セッション記号 A (大気水圏科学) » A-CG 大気海洋・環境科学複合領域・一般

[A-CG38] 衛星による地球環境観測

2022年5月23日(月) 13:45 〜 15:15 104 (幕張メッセ国際会議場)

コンビーナ:沖 理子(宇宙航空研究開発機構)、コンビーナ:本多 嘉明(千葉大学環境リモートセンシング研究センター)、高薮 縁(東京大学 大気海洋研究所)、コンビーナ:松永 恒雄(国立環境研究所地球環境研究センター/衛星観測センター)、座長:松永 恒雄(国立環境研究所地球環境研究センター/衛星観測センター)

14:30 〜 14:45

[ACG38-16] Observations of atmospheric CH4 enhancements due to anthropogenic emissions by the GOSAT-2 satellite.

*Shamil Maksyutov1、Rajesh Janardanan1Yukio Yoshida1Tsuneo Matsunaga1 (1.National Institute for Environmental Studies)
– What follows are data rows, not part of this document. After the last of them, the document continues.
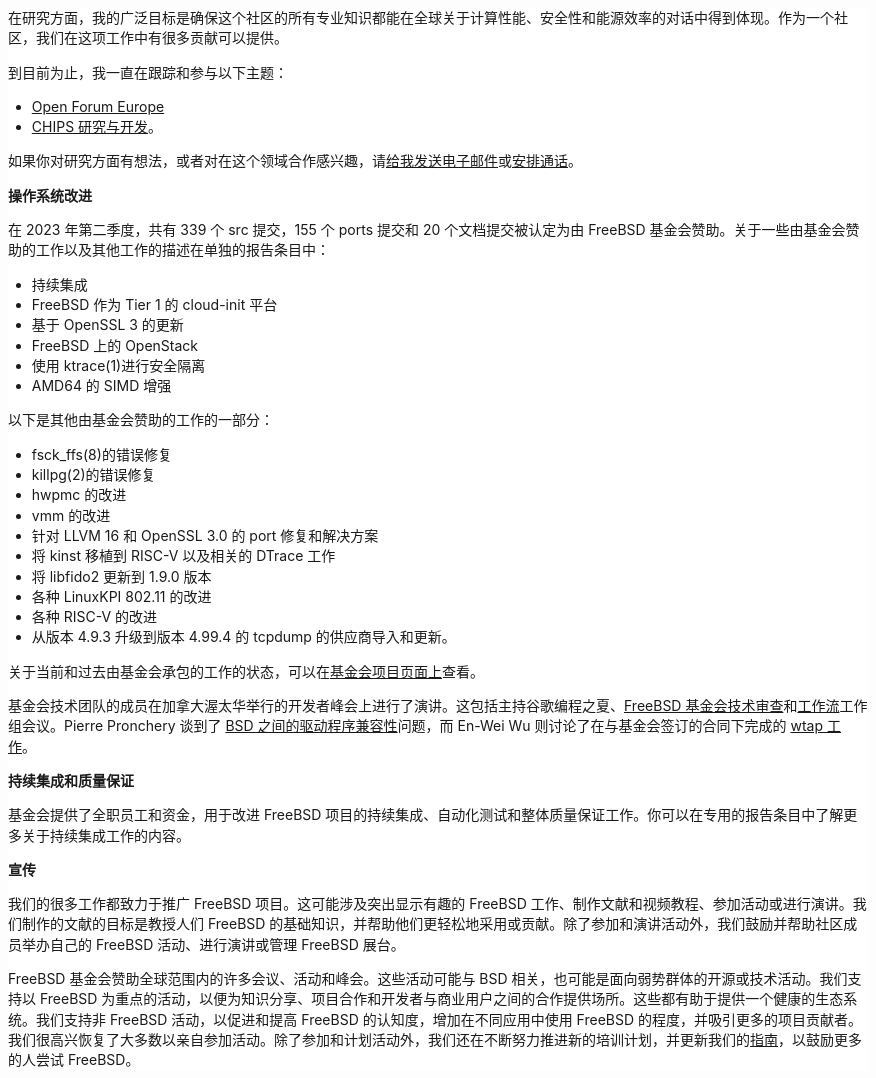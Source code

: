 在研究方面，我的广泛目标是确保这个社区的所有专业知识都能在全球关于计算性能、安全性和能源效率的对话中得到体现。作为一个社区，我们在这项工作中有很多贡献可以提供。

到目前为止，我一直在跟踪和参与以下主题：

- [Open Forum Europe](https://openforumeurope.org/open-source/)
- [CHIPS 研究与开发](https://www.nist.gov/chips/research-and-development-program)。

如果你对研究方面有想法，或者对在这个领域合作感兴趣，请[给我发送电子邮件](../di-0-zhang-freebsd-zhong-wen-she-qu/greg@freebsdfoundation.org)或[安排通话](https://calendly.com/greg-freebsdfound/30min)。

**操作系统改进**

在 2023 年第二季度，共有 339 个 src 提交，155 个 ports 提交和 20 个文档提交被认定为由 FreeBSD 基金会赞助。关于一些由基金会赞助的工作以及其他工作的描述在单独的报告条目中：

- 持续集成
- FreeBSD 作为 Tier 1 的 cloud-init 平台
- 基于 OpenSSL 3 的更新
- FreeBSD 上的 OpenStack
- 使用 ktrace(1)进行安全隔离
- AMD64 的 SIMD 增强

以下是其他由基金会赞助的工作的一部分：

- fsck_ffs(8)的错误修复
- killpg(2)的错误修复
- hwpmc 的改进
- vmm 的改进
- 针对 LLVM 16 和 OpenSSL 3.0 的 port 修复和解决方案
- 将 kinst 移植到 RISC-V 以及相关的 DTrace 工作
- 将 libfido2 更新到 1.9.0 版本
- 各种 LinuxKPI 802.11 的改进
- 各种 RISC-V 的改进
- 从版本 4.9.3 升级到版本 4.99.4 的 tcpdump 的供应商导入和更新。

关于当前和过去由基金会承包的工作的状态，可以在[基金会项目页面上](https://freebsdfoundation.org/our-work/projects/)查看。

基金会技术团队的成员在加拿大渥太华举行的开发者峰会上进行了演讲。这包括主持谷歌编程之夏、[FreeBSD 基金会技术审查](https://wiki.freebsd.org/DevSummit/202305?action=AttachFile&do=view&target=FreeBSD_Foundation_Devsummit_Spring_2023_Day_2_part1.pdf)和[工作流](https://docs.google.com/presentation/d/e/2PACX-1vSnEW5Z0ttQOAeqEEY8KHkfiRGeFUm4i8XrYsfY8TNYD%E2%80%94%E2%80%8Byx1P6MUu2_u-mCcpe6PMMITjeDIgT31CC/pub)工作组会议。Pierre Pronchery 谈到了 [BSD 之间的驱动程序兼容性](https://www.bsdcan.org/events/bsdcan_2023/schedule/speaker/89-pierre-pronchery/)问题，而 En-Wei Wu 则讨论了在与基金会签订的合同下完成的 [wtap 工作](https://www.bsdcan.org/events/bsdcan_2023/schedule/session/139-add-operating-modes-to-wtap4/)。

**持续集成和质量保证**

基金会提供了全职员工和资金，用于改进 FreeBSD 项目的持续集成、自动化测试和整体质量保证工作。你可以在专用的报告条目中了解更多关于持续集成工作的内容。

**宣传**

我们的很多工作都致力于推广 FreeBSD 项目。这可能涉及突出显示有趣的 FreeBSD 工作、制作文献和视频教程、参加活动或进行演讲。我们制作的文献的目标是教授人们 FreeBSD 的基础知识，并帮助他们更轻松地采用或贡献。除了参加和演讲活动外，我们鼓励并帮助社区成员举办自己的 FreeBSD 活动、进行演讲或管理 FreeBSD 展台。

FreeBSD 基金会赞助全球范围内的许多会议、活动和峰会。这些活动可能与 BSD 相关，也可能是面向弱势群体的开源或技术活动。我们支持以 FreeBSD 为重点的活动，以便为知识分享、项目合作和开发者与商业用户之间的合作提供场所。这些都有助于提供一个健康的生态系统。我们支持非 FreeBSD 活动，以促进和提高 FreeBSD 的认知度，增加在不同应用中使用 FreeBSD 的程度，并吸引更多的项目贡献者。我们很高兴恢复了大多数以亲自参加活动。除了参加和计划活动外，我们还在不断努力推进新的培训计划，并更新我们的[指南](https://freebsdfoundation.org/freebsd-project/resources/)，以鼓励更多的人尝试 FreeBSD。
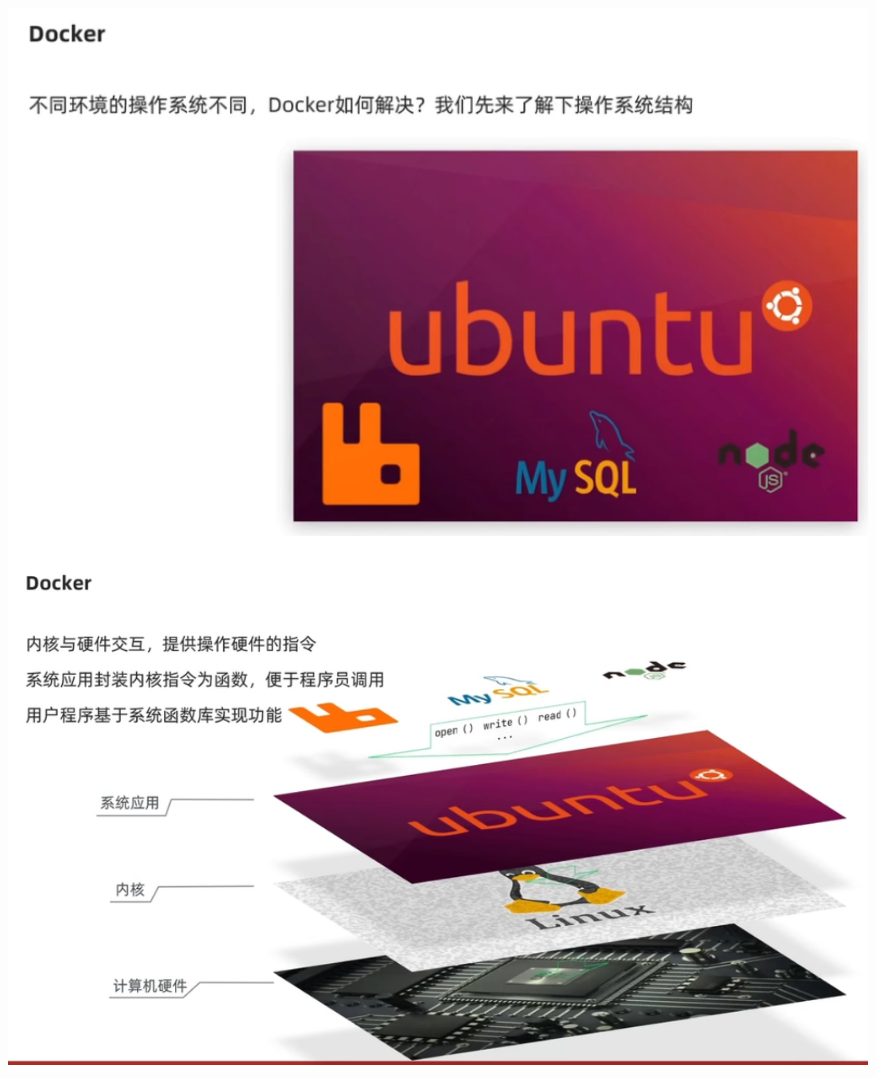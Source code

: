 ![image-20220213114309650](/img/ethandu/微服务/SpringCloud+微服务.assets/image-20220213114309650.png)

![image-20220213114402754](/img/ethandu/微服务/SpringCloud+微服务.assets/image-20220213114402754.png)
キーワード: methane emission inventory, anthropogenic emission, GOSAT-2

We present early results of applying the observational data by the Greenhouse gases Observing SATellite-2 (GOSAT-2) to the detection of the local anthropogenic methane emissions signatures in the total column-averaged concentrations of atmospheric methane around the globe. We use the column-averaged methane observations data retrieved with NIES Level 2 algorithms v01.03 (with proxy algorithm) and v01.04 (with full physics algorithm). To relate the observations to the EDGAR anthropogenic methane emission inventory in various regions, we extract localized emission anomalies from column-averaged methane observations (XCH4) by GOSAT-2 satellite using high-resolution atmospheric transport model simulations made with FLEXPART model, that match the size of the satellite observation footprint. XCH4 enhancement due to anthropogenic emissions is estimated as the difference between polluted observations from surrounding cleaner observations after categorizing the observations with model simulations. To reduce the impact of the observation error we apply binning the observations over large region according to model-simulated enhancements. We found that the local enhancements observed by GOSAT-2 and retrieved with both algorithms scale linearly with inventory-based simulations of XCH4 for the globe, confirming good potential for using GOSAT-2 observations for quantification of the methane emissions.